§ Prompt
All pictures must be left out as you transcribe the lines from the first line of the data to the line containing "Variable semibold](images/typography_SegoeSemiBold.svg) |", both included.

§ Source records
'''

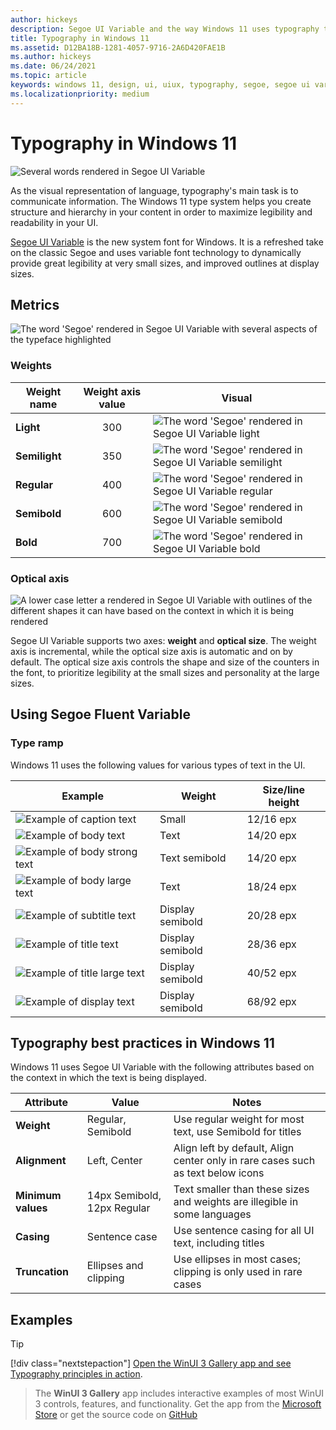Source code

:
 ```yaml
---
author: hickeys
description: Segoe UI Variable and the way Windows 11 uses typography to communicate information
title: Typography in Windows 11
ms.assetid: D12BA18B-1281-4057-9716-2A6D420FAE1B
ms.author: hickeys
ms.date: 06/24/2021
ms.topic: article
keywords: windows 11, design, ui, uiux, typography, segoe, segoe ui variable
ms.localizationpriority: medium
---
```


# Typography in Windows 11

![Several words rendered in Segoe UI Variable](images/typography_QuickBrownFox.svg)

As the visual representation of language, typography's main task is to communicate information. The Windows 11 type system helps you create structure and hierarchy in your content in order to maximize legibility and readability in your UI.

[Segoe UI Variable](..\downloads\index.md#fonts) is the new system font for Windows. It is a refreshed take on the classic Segoe and uses variable font technology to dynamically provide great legibility at very small sizes, and improved outlines at display sizes.

## Metrics

![The word 'Segoe' rendered in Segoe UI Variable with several aspects of the typeface highlighted](images/typography_Metrics.svg)

### Weights

| Weight name   | Weight axis value | Visual |
|---------------|:-----------------:|--------|
| **Light**     | 300               | ![The word 'Segoe' rendered in Segoe UI Variable light](images/typography_SegoeLight.svg) |
| **Semilight** | 350               | ![The word 'Segoe' rendered in Segoe UI Variable semilight](images/typography_SegoeSemiLight.svg) |
| **Regular**   | 400               | ![The word 'Segoe' rendered in Segoe UI Variable regular](images/typography_SegoeRegular.svg) |
| **Semibold**  | 600               | ![The word 'Segoe' rendered in Segoe UI Variable semibold](images/typography_SegoeSemiBold.svg) |
| **Bold**      | 700               | ![The word 'Segoe' rendered in Segoe UI Variable bold](images/typography_SegoeBold.svg) |

### Optical axis

![A lower case letter a rendered in Segoe UI Variable with outlines of the different shapes it can have based on the context in which it is being rendered](images/typography_OpticalAxis.svg)

Segoe UI Variable supports two axes: **weight** and **optical size**. The weight axis is incremental, while the optical size axis is automatic and on by default. The optical size axis controls the shape and size of the counters in the font, to prioritize legibility at the small sizes and personality at the large sizes.

## Using Segoe Fluent Variable

### Type ramp

Windows 11 uses the following values for various types of text in the UI.

| Example                                                           | Weight           | Size/line height |
|-------------------------------------------------------------------|------------------|------------------|
| ![Example of caption text](images/typography_caption.svg)| Small            | 12/16 epx        |
| ![Example of body text](images/typography_body.svg) | Text             | 14/20 epx        |
| ![Example of body strong text](images/typography_body_strong.svg)| Text semibold    | 14/20 epx        |
| ![Example of body large text](images/typography_body_large.svg)| Text             | 18/24 epx        |
| ![Example of subtitle text](images/typography_subtitle.svg)| Display semibold | 20/28 epx        |
| ![Example of title text](images/typography_title.svg)| Display semibold | 28/36 epx        |
| ![Example of title large text](images/typography_title_large.svg)| Display semibold | 40/52 epx        |
| ![Example of display text](images/typography_display.svg)| Display semibold | 68/92 epx        |

## Typography best practices in Windows 11

Windows 11 uses Segoe UI Variable with the following attributes based on the context in which the text is being displayed.

| Attribute          | Value                       | Notes       |
|--------------------|-----------------------------|-------------|
| **Weight**         | Regular, Semibold           | Use regular weight for most text, use Semibold for titles |
| **Alignment**      | Left, Center                | Align left by default, Align center only in rare cases such as text below icons |
| **Minimum values** | 14px Semibold, 12px Regular | Text smaller than these sizes and weights are illegible in some languages |
| **Casing**         | Sentence case               | Use sentence casing for all UI text, including titles |
| **Truncation**     | Ellipses and clipping       | Use ellipses in most cases; clipping is only used in rare cases |

## Examples

> [!TIP]
> [!div class="nextstepaction"]
> [Open the WinUI 3 Gallery app and see Typography principles in action](winui3gallery:/item/Typography).

> The **WinUI 3 Gallery** app includes interactive examples of most WinUI 3 controls, features, and functionality. Get the app from the [Microsoft Store](https://www.microsoft.com/store/productId/9P3JFPWWDZRC) or get the source code on [GitHub](https://github.com/microsoft/WinUI-Gallery)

'''

§ Response to this exercise
Source code

:
 ```yaml
---
author: hickeys
description: Segoe UI Variable and the way Windows 11 uses typography to communicate information
title: Typography in Windows 11
ms.assetid: D12BA18B-1281-4057-9716-2A6D420FAE1B
ms.author: hickeys
ms.date: 06/24/2021
ms.topic: article
keywords: windows 11, design, ui, uiux, typography, segoe, segoe ui variable
ms.localizationpriority: medium
---
```


# Typography in Windows 11

![Several words rendered in Segoe UI Variable](images/typography_QuickBrownFox.svg)

As the visual representation of language, typography's main task is to communicate information. The Windows 11 type system helps you create structure and hierarchy in your content in order to maximize legibility and readability in your UI.

[Segoe UI Variable](..\downloads\index.md#fonts) is the new system font for Windows. It is a refreshed take on the classic Segoe and uses variable font technology to dynamically provide great legibility at very small sizes, and improved outlines at display sizes.

## Metrics

![The word 'Segoe' rendered in Segoe UI Variable with several aspects of the typeface highlighted](images/typography_Metrics.svg)

### Weights

| Weight name   | Weight axis value | Visual |
|---------------|:-----------------:|--------|
| **Light**     | 300               | ![The word 'Segoe' rendered in Segoe UI Variable light](images/typography_SegoeLight.svg) |
| **Semilight** | 350               | ![The word 'Segoe' rendered in Segoe UI Variable semilight](images/typography_SegoeSemiLight.svg) |
| **Regular**   | 400               | ![The word 'Segoe' rendered in Segoe UI Variable regular](images/typography_SegoeRegular.svg) |
| **Semibold**  | 600               | ![The word 'Segoe' rendered in Segoe UI Variable semibold](images/typography_SegoeSemiBold.svg) |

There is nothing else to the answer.